While I was bewildered about how to get the right fireproof safe, afraid that I might spend money on getting a certain type and then it turns out that it wasn't the right type for me from the beginning, I found that there is a new ebook on Amazon that describes in detail how to buy the right fireproof safe. The awesome thing is, there is a chance to get a free copy by emailing at [email protected] asking for this ebook, and the only thing to do in return is to leave a short review on Amazon.

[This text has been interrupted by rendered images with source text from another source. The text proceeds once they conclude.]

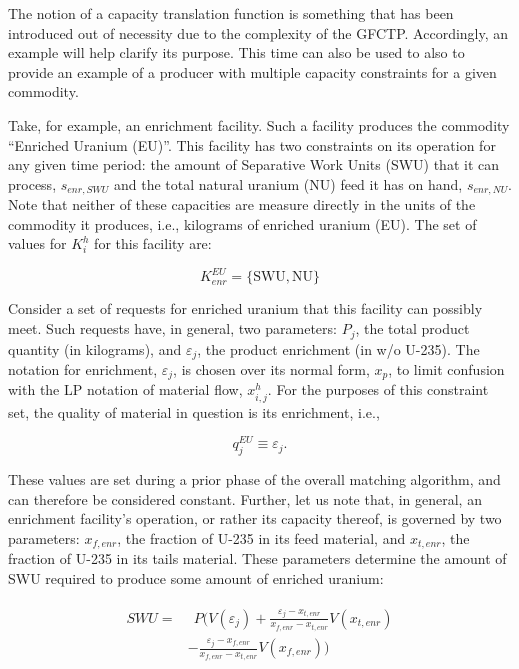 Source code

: The notion of a capacity translation function is something that has been
introduced out of necessity due to the complexity of the GFCTP. Accordingly, an
example will help clarify its purpose. This time can also be used to also to
provide an example of a producer with multiple capacity constraints for a given
commodity.

Take, for example, an enrichment facility. Such a facility produces the
commodity ``Enriched Uranium (EU)''. This facility has two constraints on its
operation for any given time period: the amount of Separative Work Units (SWU)
that it can process, $s_{enr,SWU}$ and the total natural uranium (NU) feed it
has on hand, $s_{enr,NU}$. Note that neither of these capacities are measure
directly in the units of the commodity it produces, i.e., kilograms of enriched
uranium (EU). The set of values for $K_{i}^{h}$ for this facility are:

\begin{equation}\label{eqs:enr-constr-commods}
  K_{enr}^{EU} = \{ \mbox{SWU}, \mbox{NU} \}
\end{equation}

Consider a set of requests for enriched uranium that this facility can possibly
meet. Such requests have, in general, two parameters: $P_{j}$, the total product
quantity (in kilograms), and $\varepsilon_{j}$, the product enrichment (in w/o
U-235). The notation for enrichment, $\varepsilon_{j}$, is chosen over its
normal form, $x_p$, to limit confusion with the LP notation of material flow,
$x^h_{i,j}$. For the purposes of this constraint set, the quality of material in
question is its enrichment, i.e.,

\begin{equation}\label{eqs:enr-q-swu}
  q_{j}^{EU} \equiv \varepsilon_{j}.
\end{equation}

These values are set during a prior phase of the overall matching algorithm, and
can therefore be considered constant. Further, let us note that, in general, an
enrichment facility's operation, or rather its capacity thereof, is governed by
two parameters: $x_{f,enr}$, the fraction of U-235 in its feed material, and
$x_{t,enr}$, the fraction of U-235 in its tails material. These parameters
determine the amount of SWU required to produce some amount of enriched uranium:

\begin{align}
\begin{split}
\label{eqs:swu}
SWU = & \:\: P ( V(\varepsilon_{j}) 
      + \frac{\varepsilon_{j} - x_{t,enr}}
               {x_{f,enr} - x_{t,enr}} V(x_{t,enr}) \\
      & - \frac{\varepsilon_{j} - x_{f,enr}}
               {x_{f,enr} - x_{t,enr}} V(x_{f,enr}) )
\end{split}
\end{align}


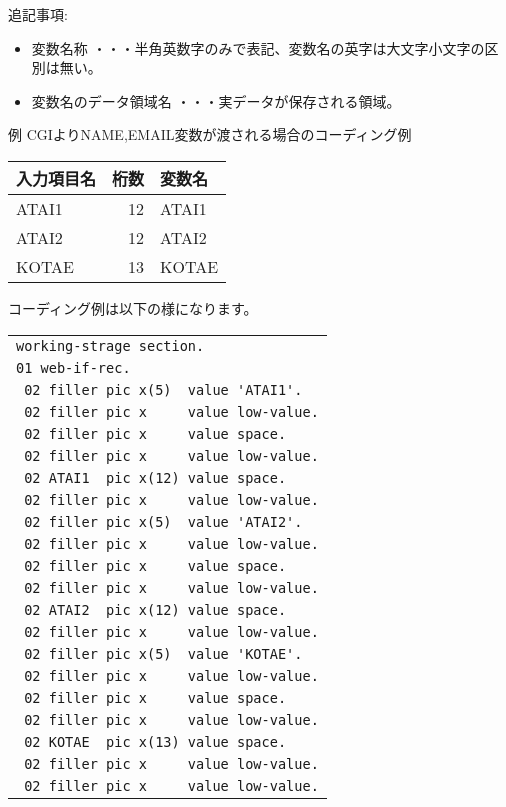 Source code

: \vspace{0.5em}

{\small
追記事項:

\begin{itemize}
\item{変数名称 ・・・半角英数字のみで表記、変数名の英字は大文字小文字の区別は無い。}
\item{変数名のデータ領域名 ・・・実データが保存される領域。}
\end{itemize}
}

{\gt 例 CGIよりNAME,EMAIL変数が渡される場合のコーディング例}

\vspace{0.5em}

{\footnotesize
\begin{tabular}{|l|r|l|}
\hline
入力項目名 & 桁数 & 変数名 \\\hline
ATAI1       &  12  & ATAI1  \\\hline
ATAI2       &  12  & ATAI2  \\\hline
KOTAE       &  13  & KOTAE  \\
\hline
\end{tabular}
}
\vspace{1em}

コーディング例は以下の様になります。

\vspace{0.5em}

{\footnotesize
\begin{tabular}{|l|}
\hline
\verb+working-strage section.+\\
\verb+01 web-if-rec.+\\
\verb+ 02 filler pic x(5)  value 'ATAI1'.+\\
\verb+ 02 filler pic x     value low-value.+\\
\verb+ 02 filler pic x     value space.+\\
\verb+ 02 filler pic x     value low-value.+\\
\verb+ 02 ATAI1  pic x(12) value space.+\\
\verb+ 02 filler pic x     value low-value.+\\
\verb+ 02 filler pic x(5)  value 'ATAI2'.+\\
\verb+ 02 filler pic x     value low-value.+\\
\verb+ 02 filler pic x     value space.+\\
\verb+ 02 filler pic x     value low-value.+\\
\verb+ 02 ATAI2  pic x(12) value space.+\\
\verb+ 02 filler pic x     value low-value.+\\
\verb+ 02 filler pic x(5)  value 'KOTAE'.+\\
\verb+ 02 filler pic x     value low-value.+\\
\verb+ 02 filler pic x     value space.+\\
\verb+ 02 filler pic x     value low-value.+\\
\verb+ 02 KOTAE  pic x(13) value space.+\\
\verb+ 02 filler pic x     value low-value.+\\
\verb+ 02 filler pic x     value low-value.+\\
\hline
\end{tabular}
}

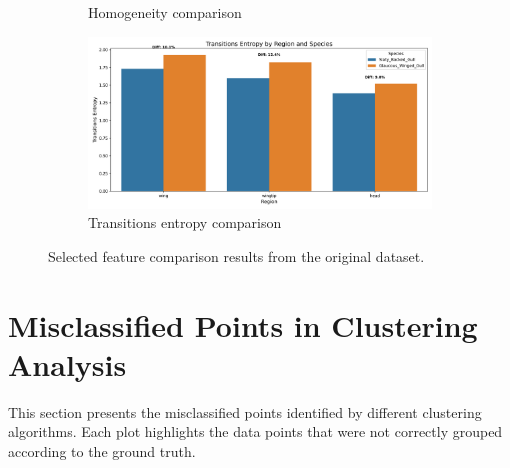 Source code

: \documentclass[a4paper,12pt]{report}
\begin{document}
\begin{figure}[htbp]
\begin{subfigure}[b]{0.48\textwidth}
        \caption{Homogeneity comparison}
    \end{subfigure}
    \hfill
    \begin{subfigure}[b]{0.48\textwidth}
        \includegraphics[width=\textwidth]{images/appendix/Original/transitions_entropy_comparison.png}
        \caption{Transitions entropy comparison}
    \end{subfigure}
    \caption{Selected feature comparison results from the original dataset.}
\end{figure}

\section{Misclassified Points in Clustering Analysis}

This section presents the misclassified points identified by different clustering algorithms. Each plot highlights the data points that were not correctly grouped according to the ground truth.
\end{document}
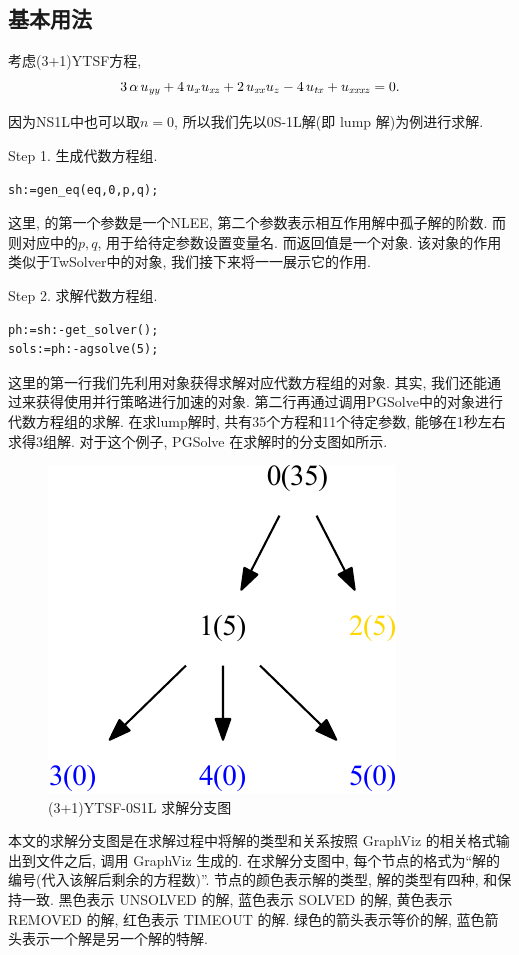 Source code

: \subsection{基本用法}
考虑(3+1)YTSF方程\CITEcaYTSF,
\begin{equation}
    3\,\alpha\,u_{{{\it yy}}}+4\,u_{{x}}u_{{{\it xz}}}+2\,u_{{{\it xx}}}u_{{z}}-4\,u_{{{\it tx}}}+u_{{{\it xxxz}}}=0. 
\end{equation}

因为NS1L中也可以取$n=0$, 所以我们先以0S-1L解(即 lump 解)为例进行求解. 

Step 1. 生成代数方程组.
\begin{verbatim}
sh:=gen_eq(eq,0,p,q);
\end{verbatim}
这里,  的第一个参数是一个NLEE, 第二个参数表示相互作用解中孤子解的阶数. 而则对应中的$p,q$, 用于给待定参数设置变量名. 而返回值是一个对象. 该对象的作用类似于TwSolver中的对象, 我们接下来将一一展示它的作用. 

Step 2. 求解代数方程组.
\begin{verbatim}
ph:=sh:-get_solver();
sols:=ph:-agsolve(5);
\end{verbatim}
这里的第一行我们先利用对象获得求解对应代数方程组的对象. 其实, 我们还能通过来获得使用并行策略进行加速的对象. 第二行再通过调用PGSolve中的对象进行代数方程组的求解. 在求lump解时, 共有35个方程和11个待定参数, 能够在1秒左右求得3组解. 对于这个例子, PGSolve 在求解时的分支图如所示. 

\begin{figure}[htbp]
\centering
\includegraphics[width=.3\textwidth]{fig/0S1L.pdf}
\caption{(3+1)YTSF-0S1L 求解分支图}\label{sb0}
\end{figure}

本文的求解分支图是在求解过程中将解的类型和关系按照 GraphViz\cite{ellson2001graphviz} 的相关格式输出到文件之后, 调用 GraphViz 生成的. 在求解分支图中, 每个节点的格式为``解的编号(代入该解后剩余的方程数)''. 节点的颜色表示解的类型, 解的类型有四种, 和保持一致. 黑色表示 UNSOLVED 的解, 蓝色表示 SOLVED 的解, 黄色表示 REMOVED 的解, 红色表示 TIMEOUT 的解. 绿色的箭头表示等价的解, 蓝色箭头表示一个解是另一个解的特解.

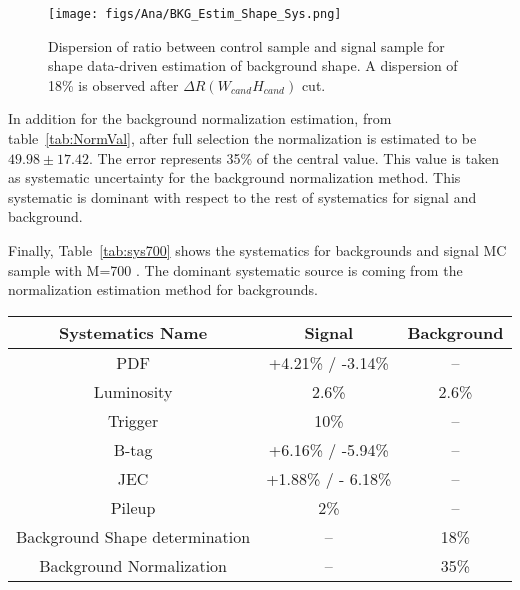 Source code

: \begin{figure}[!Hhtbp]
  \begin{center}
    \texttt{[image: figs/Ana/BKG\_Estim\_Shape\_Sys.png]}
    \caption{Dispersion of ratio between control sample and signal sample for shape data-driven estimation of background shape. A dispersion of 18\% is observed after $\Delta R (W_{cand} H_{cand})$ cut.}
    \label{fig:ShapeSys}
  \end{center}
\end{figure}

In addition for the background normalization estimation, from table~\ref{tab:NormVal}, after full selection the normalization is estimated to be $49.98\pm17.42$. The error represents 35\% of the central value. This value is taken as systematic uncertainty for the background normalization method. This systematic is dominant with respect to the rest of systematics for signal and background.

Finally, Table~\ref{tab:sys700} shows the systematics for backgrounds and signal MC sample with M=700 \GeVcc. The dominant systematic source is coming from the normalization estimation method for backgrounds.

\begin{table*}[htbH]
\begin{center}
\begin{tabular}{|c|c|c|}
\hline 
Systematics Name & Signal & Background \\
\hline
PDF & +4.21\% / -3.14\% & --\\
Luminosity & 2.6\% & 2.6\%\\
Trigger & 10\% & --\\
B-tag & +6.16\% / -5.94\% & --\\
JEC & +1.88\% / - 6.18\% & --\\
Pileup & 2\% & --\\
Background Shape determination & -- & 18\%\\
Background Normalization & -- & 35\%\\
\hline
\end{tabular}
\caption{Summary of uncertainties in the case of signal mass point at 700 GeV/$c^{2}$ and for background.\label{tab:sys700}}
\end{center}
\end{table*}

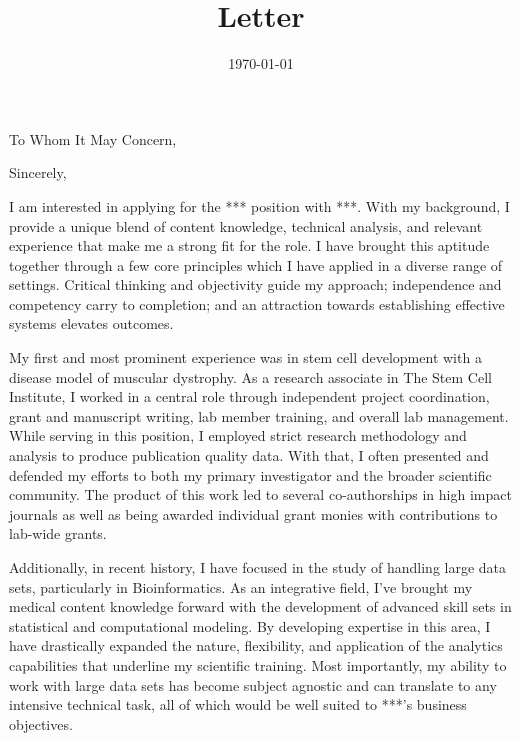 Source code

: \documentclass[10pt,letter,sans]{moderncv}
\newcommand{\company}{***}
\newcommand{\role}{***}
\begin{document}

\title{Letter}
\recipient{HR Department}{\company{} \\ ADDRESS \\ CITY, STATE ZIP}
\date{\today}
\opening{To Whom It May Concern,}
\closing{Sincerely,}
\makelettertitle{}

I am interested in applying for the \role{} position with \company{}. With my background, I provide a unique blend of content knowledge, technical analysis, and relevant experience that make me a strong fit for the role. I have brought this aptitude together through a few core principles which I have applied in a diverse range of settings. Critical thinking and objectivity guide my approach; independence and competency carry to completion; and an attraction towards establishing effective systems elevates outcomes.

My first and most prominent experience was in stem cell development with a disease model of muscular dystrophy. As a research associate in The Stem Cell Institute, I worked in a central role through independent project coordination, grant and manuscript writing, lab member training, and overall lab management. While serving in this position, I employed strict research methodology and analysis to produce publication quality data. With that, I often presented and defended my efforts to both my primary investigator and the broader scientific community. The product of this work led to several co-authorships in high impact journals as well as being awarded individual grant monies with contributions to lab-wide grants.

Additionally, in recent history, I have focused in the study of handling large data sets, particularly in Bioinformatics. As an integrative field, I've brought my medical content knowledge forward with the development of advanced skill sets in statistical and computational modeling. By developing expertise in this area, I have drastically expanded the nature, flexibility, and application of the analytics capabilities that underline my scientific training. Most importantly, my ability to work with large data sets has become subject agnostic and can translate to any intensive technical task, all of which would be well suited to \company{}'s business objectives.
\end{document}

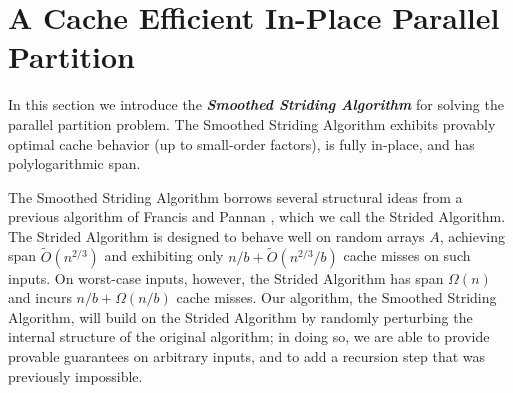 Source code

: \documentclass[11pt]{article}
\newcommand{\defn}[1]{{\textit{\textbf{\boldmath #1}}} }
\renewcommand{\paragraph}[1]{\vspace{0.09in}\noindent{\bf \boldmath #1.}}
\theoremstyle{remark}
\theoremstyle{remark}
\begin{document}
\section{A Cache Efficient In-Place Parallel Partition}\label{sec:smoothing}
In this section we introduce the \defn{Smoothed Striding Algorithm} for solving
the parallel partition problem. The Smoothed Striding Algorithm exhibits
provably optimal cache behavior (up to small-order factors), is fully in-place,
and has polylogarithmic span.


\paragraph{The Strided Algorithm \cite{FrancisPa92}}
The Smoothed Striding Algorithm borrows several structural ideas from a
previous algorithm of Francis and Pannan \cite{FrancisPa92}, which we call the
Strided Algorithm. The Strided Algorithm is designed to behave well on random
arrays $A$, achieving span $\tilde{O}(n^{2/3})$ and exhibiting only $n/b +
\tilde{O}(n^{2/3} / b)$  cache misses on such inputs. On worst-case inputs,
however, the Strided Algorithm has span $\Omega(n)$ and incurs $n/b +
\Omega(n/b)$ cache misses. Our algorithm, the Smoothed Striding Algorithm, will
build on the Strided Algorithm by randomly perturbing the internal structure of
the original algorithm; in doing so, we are able to provide provable guarantees
on arbitrary inputs, and to add a recursion step that was previously
impossible.
\end{document}
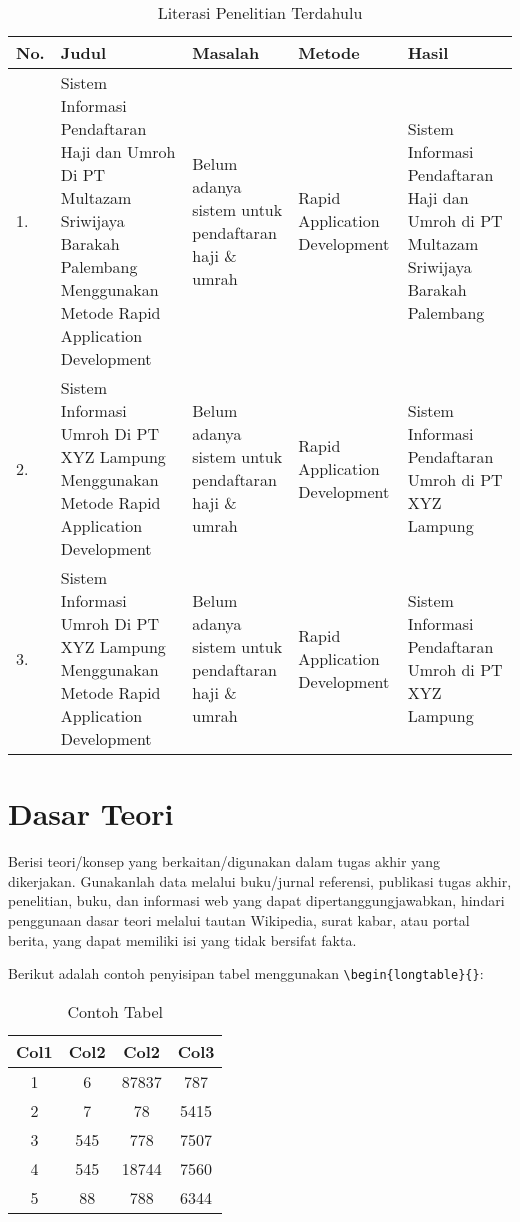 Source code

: \begin{longtable}{| b{}|p{}|p{}|p{}|p{}|} %
	\caption{Literasi Penelitian Terdahulu}
	\label{table:2.literasi}\\
	\hline
	\textbf{No.} & \textbf{Judul} & \textbf{Masalah} & \textbf{Metode} & \textbf{Hasil} \\
	\hline
	\endhead %
	1. & Sistem Informasi Pendaftaran Haji dan Umroh Di PT Multazam Sriwijaya Barakah Palembang Menggunakan Metode Rapid Application Development & Belum adanya sistem untuk pendaftaran haji \& umrah & Rapid Application Development & Sistem Informasi Pendaftaran Haji dan Umroh di PT Multazam Sriwijaya Barakah Palembang\\ 
	\hline
	2. & Sistem Informasi Umroh Di PT XYZ Lampung Menggunakan Metode Rapid Application Development & Belum adanya sistem untuk pendaftaran haji \& umrah & Rapid Application Development & Sistem Informasi Pendaftaran Umroh di PT XYZ Lampung\\ 
	\hline
	3. & Sistem Informasi Umroh Di PT XYZ Lampung Menggunakan Metode Rapid Application Development & Belum adanya sistem untuk pendaftaran haji \& umrah & Rapid Application Development & Sistem Informasi Pendaftaran Umroh di PT XYZ Lampung\\ 
	\hline
\end{longtable}

\section{Dasar Teori} \label{II.Teori}
Berisi teori/konsep yang berkaitan/digunakan dalam tugas akhir yang dikerjakan. Gunakanlah data melalui buku/jurnal referensi, publikasi tugas akhir, penelitian, buku, dan informasi web yang dapat dipertanggungjawabkan, hindari penggunaan dasar teori melalui tautan Wikipedia, surat kabar, atau portal berita, yang dapat memiliki isi yang tidak bersifat fakta. \par

Berikut adalah contoh penyisipan tabel menggunakan \verb|\begin{longtable}{}|: \par

\begin{longtable}{|c|c|c|c|}
	\caption{Contoh Tabel}
	\label{table:2.contoh}\\
	\hline
	Col1 & Col2 & Col2 & Col3 \\
	\hline
	\endhead
	1 & 6 & 87837 & 787 \\ 
	\hline
	2 & 7 & 78 & 5415 \\
	\hline
	3 & 545 & 778 & 7507 \\
	\hline
	4 & 545 & 18744 & 7560 \\
	\hline
	5 & 88 & 788 & 6344 \\
	\hline
\end{longtable}

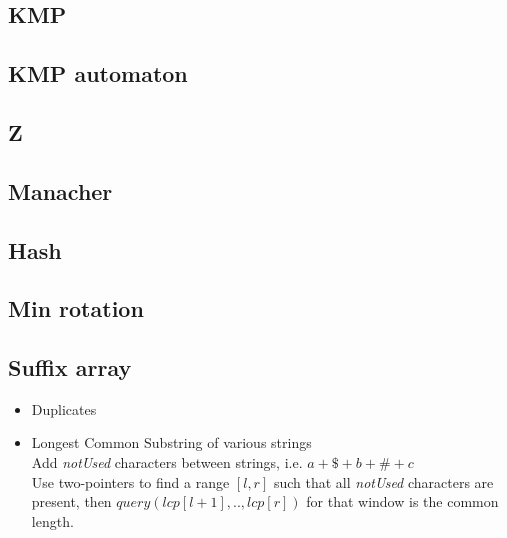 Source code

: 
\subsection{KMP }

\subsection{KMP automaton }

\subsection{Z }

\subsection{Manacher }

\subsection{Hash }


\subsection{Min rotation }

\subsection{Suffix array }

\begin{itemize}[noitemsep]
  \item Duplicates 

  \item Longest Common Substring of various strings \\
  Add \emph{notUsed} characters between strings, i.e. $a + \$ + b + \# + c$ \\ 
  Use two-pointers to find a range $[l, r]$ such that all \emph{notUsed} characters are present, then $query(lcp[l + 1],..,lcp[r])$ for that window is the common length. \\

\end{itemize}

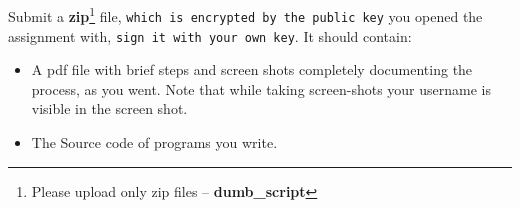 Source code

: \documentclass[11pt]{article}
\begin{document}
 \\\\
\noindent Submit a \textbf{zip}\footnote{ Please upload only zip files -- \textbf{dumb\_script}} file, \texttt{which is encrypted by the public key} you opened the assignment with, \texttt{sign it with your own key}. It should contain: 
\begin{itemize}
    \item  A pdf file with brief steps and screen shots completely documenting the process, as you went. Note that while taking screen-shots your username is visible in the screen shot.
    \item  The Source code of programs you write. 
    
    \end{itemize}
\end{document}

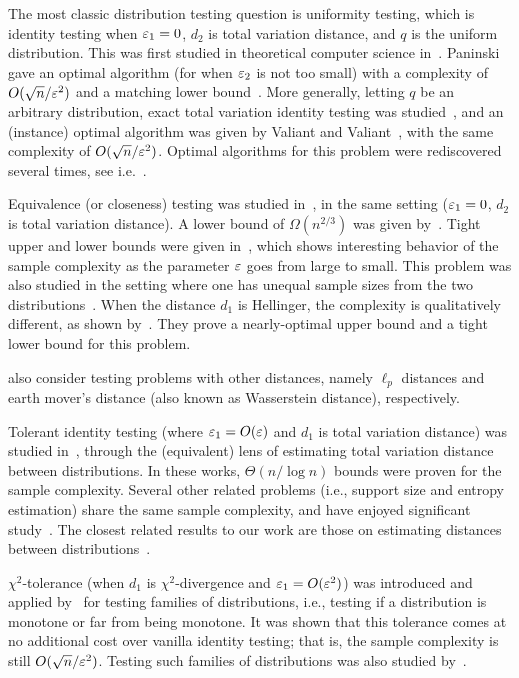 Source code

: The most classic distribution testing question is uniformity testing, which is identity testing when $\varepsilon_1 = 0$, $d_2$ is total variation distance, and $q$ is the uniform distribution.
This was first studied in theoretical computer science in~\cite{GoldreichR00}.
Paninski gave an optimal algorithm (for when $\varepsilon_2$ is not too small) with a complexity of $O(\sqrt{n}/\varepsilon^2)$ and a matching lower bound~\cite{Paninski08}.
More generally, letting $q$ be an arbitrary distribution, exact total variation identity testing was studied~\cite{BatuFFKRW01}, and an (instance) optimal algorithm was given by Valiant and Valiant~\cite{ValiantV17}, with the same complexity of $O(\sqrt{n}/\varepsilon^2)$.
Optimal algorithms for this problem were rediscovered several times, see i.e.~\cite{DiakonikolasKN15a, AcharyaDK15, DiakonikolasK16, DiakonikolasGPP16}.

Equivalence (or closeness) testing was studied in~\cite{BatuFRSW13}, in the same setting ($\varepsilon_1 = 0$, $d_2$ is total variation distance).
A lower bound of $\Omega(n^{2/3})$ was given by~\cite{Valiant11}.
Tight upper and lower bounds were given in~\cite{ChanDVV14}, which shows interesting behavior of the sample complexity as the parameter $\varepsilon$ goes from large to small.
This problem was also studied in the setting where one has unequal sample sizes from the two distributions~\cite{BhattacharyaV15,DiakonikolasK16}.
When the distance $d_1$ is Hellinger, the complexity is qualitatively different, as shown by~\cite{DiakonikolasK16}.
They prove a nearly-optimal upper bound and a tight lower bound for this problem.

\cite{Waggoner15, DoBaNNR11} also consider testing problems with other distances, namely $\ell_p$ distances and earth mover's distance (also known as Wasserstein distance), respectively.

Tolerant identity testing (where $\varepsilon_1 = O(\varepsilon)$ and $d_1$ is total variation distance) was studied in~\cite{ValiantV10a,ValiantV10b,ValiantV11a,ValiantV11b}, through the (equivalent) lens of estimating total variation distance between distributions.
In these works, $\Theta\left(n/\log n\right)$ bounds were proven for the sample complexity.
Several other related problems (i.e., support size and entropy estimation) share the same sample complexity, and have enjoyed significant study~\cite{AcharyaOST17, WuY16, AcharyaDOS17}.
The closest related results to our work are those on estimating distances between distributions~\cite{JiaoHW16, JiaoKHW17, HanJW16}.

$\chi^2$-tolerance (when $d_1$ is $\chi^2$-divergence and $\varepsilon_1 = O(\varepsilon^2)$) was introduced and applied by~\cite{AcharyaDK15} for testing families of distributions, i.e., testing if a distribution is monotone or far from being monotone.
It was shown that this tolerance comes at no additional cost over vanilla identity testing; that is, the sample complexity is still $O(\sqrt{n}/\varepsilon^2)$.
Testing such families of distributions was also studied by~\cite{CanonneDGR16}.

I'm glad to share this information with you, for anyone who needs help to choose the right fireproof safe that lasts a lifetime.


----------



## Seneca (Nov 16, 2012)

Have you done a video search on you tube? there are some very good informational videos provided by manufacturers and safe dealers.


----------



## Prepadoodle (May 28, 2013)

So what's the name of your book? Giving a few copies away in return for reviews is a great way to game amazon's ranking system, bravo. Once you get enough positive reviews, jack up the price and people won't know the reviews were from free copies. Of course, if amazon finds out yer doing this, they will ban you. Still, I applaud creative marketing, well played!

Edited to add:

When someone leaves a review, amazon checks to see if that person bought the product. If they did, the review shows as "verified purchaser." If you get too many unverifieds, they will pull the plug. I've been an amazon affiliate for over 15 years now, I know stuff. 

Good luck


----------